- _TASK PROMPT_
Lines containing "refactoring" should be pulled from the material below.

- _GIVEN RECORDS_
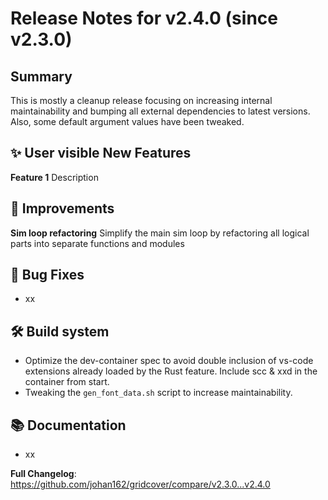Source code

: # Release Notes for v2.4.0 (since v2.3.0)

## Summary

This is mostly a cleanup release focusing on increasing internal maintainability and bumping
all external dependencies to latest versions. Also, some default argument values have been tweaked.

## ✨  User visible New Features 

**Feature 1**
Description


## 🚀 Improvements

**Sim loop refactoring**
Simplify the main sim loop by refactoring all logical parts into separate functions and modules


## 🐛 Bug Fixes
- xx

## 🛠  Build system
- Optimize the dev-container spec to avoid double inclusion of vs-code extensions already loaded by the
Rust feature. Include scc & xxd in the container from start.
- Tweaking the `gen_font_data.sh` script to increase maintainability.


## 📚 Documentation
- xx


**Full Changelog**: https://github.com/johan162/gridcover/compare/v2.3.0...v2.4.0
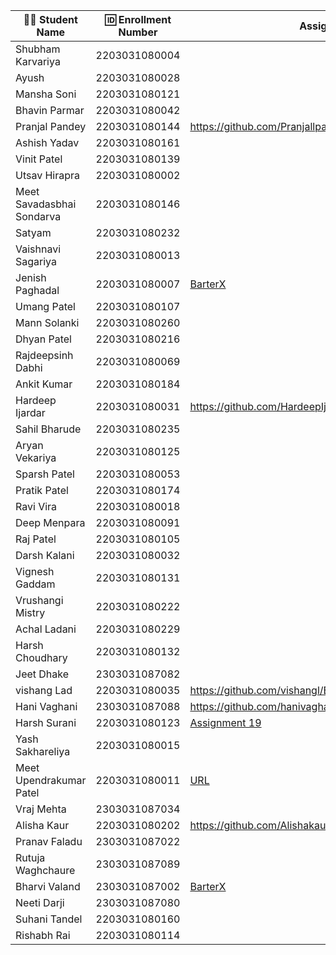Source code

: | 👩‍🎓 Student Name       | 🆔 Enrollment Number | Assignment 19 URL | GitHub Repo |
|-----------------------|----------------------|-------------------|-------------|
| Shubham Karvariya     | 2203031080004        |                   |             |
| Ayush                 | 2203031080028        |                   |             |
| Mansha Soni           | 2203031080121        |                   |             |
| Bhavin Parmar         | 2203031080042        |                   |             |
| Pranjal Pandey        | 2203031080144        |https://github.com/Pranjallpandey1504/BarterX/blob/main/index.js                   |https://github.com/Pranjallpandey1504/BarterX             |
| Ashish Yadav          | 2203031080161        |                   |             |
| Vinit Patel           | 2203031080139        |                   |             |
| Utsav Hirapra         | 2203031080002        |                   |             |
| Meet Savadasbhai Sondarva | 2203031080146    |                   |             |
| Satyam                | 2203031080232        |                   |             |
| Vaishnavi Sagariya    | 2203031080013        |                   |             |
| Jenish Paghadal       | 2203031080007        | [BarterX](https://github.com/ItsJESH/BarterX/blob/main/index.js) |[GitHub](https://github.com/ItsJESH/BarterX/)             |
| Umang Patel           | 2203031080107        |                   |             |
| Mann Solanki          | 2203031080260        |                   |             |
| Dhyan Patel           | 2203031080216        |                   |             |
| Rajdeepsinh Dabhi     | 2203031080069        |                   |             |
| Ankit Kumar           | 2203031080184        |                   |             |
| Hardeep Ijardar       | 2203031080031        |https://github.com/HardeepIjardar/BarterX/blob/main/index.js|https://github.com/HardeepIjardar/BarterX|
| Sahil Bharude         | 2203031080235        |                   |             |
| Aryan Vekariya        | 2203031080125        |                   |             |
| Sparsh Patel          | 2203031080053        |                   |             |
| Pratik Patel          | 2203031080174        |                   |             |
| Ravi Vira             | 2203031080018        |                   |             |
| Deep Menpara          | 2203031080091        |                   |             |
| Raj Patel             | 2203031080105        |                   |             |
| Darsh Kalani          | 2203031080032        |                   |             |
| Vignesh Gaddam        | 2203031080131        |                   |             |
| Vrushangi Mistry      | 2203031080222        |                   |             |
| Achal Ladani          | 2203031080229        |                   |             |
| Harsh Choudhary       | 2203031080132        |                   |             |
| Jeet Dhake            | 2303031087082        |                   |             |
| vishang Lad           | 2203031080035        |https://github.com/vishangl/Barterx/blob/main/index.js|https://github.com/vishangl/Barterx|
| Hani Vaghani          | 2303031087088        |https://github.com/hanivaghani/BarterX/blob/main/index.js|https://github.com/hanivaghani/BarterX|
| Harsh Surani          | 2203031080123        | [Assignment 19](https://github.com/suraniharsh/BarterX/blob/main/index.js)                  | [GitHub](https://github.com/suraniharsh/BarterX/tree/main)             |
| Yash Sakhareliya      | 2203031080015        |                   |             |
| Meet Upendrakumar Patel | 2203031080011      |[URL](https://github.com/MeetPatel54/BarterX/blob/main/index.js)                  |[GitHub](https://github.com/MeetPatel54/BarterX.git)             |
| Vraj Mehta            | 2303031087034        |                   |             |
| Alisha Kaur           | 2203031080202        |https://github.com/Alishakaur431/BarterX/blob/main/index.js                 |  https://github.com/Alishakaur431/BarterX           |
| Pranav Faladu         | 2303031087022        |                   |             |
| Rutuja Waghchaure     | 2303031087089        |                   |             |
| Bharvi Valand         | 2303031087002        |[BarterX](https://github.com/bharvivaland/BarterX/blob/main/index.js)|[Github](https://github.com/bharvivaland/BarterX.git)|
| Neeti Darji           | 2303031087080        |                   |             |
| Suhani Tandel         | 2203031080160        |                   |             |
| Rishabh Rai           | 2203031080114        |                   |             |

- _RESULT OF THIS EXERCISE_
**Sim loop refactoring**
Simplify the main sim loop by refactoring all logical parts into separate functions and modules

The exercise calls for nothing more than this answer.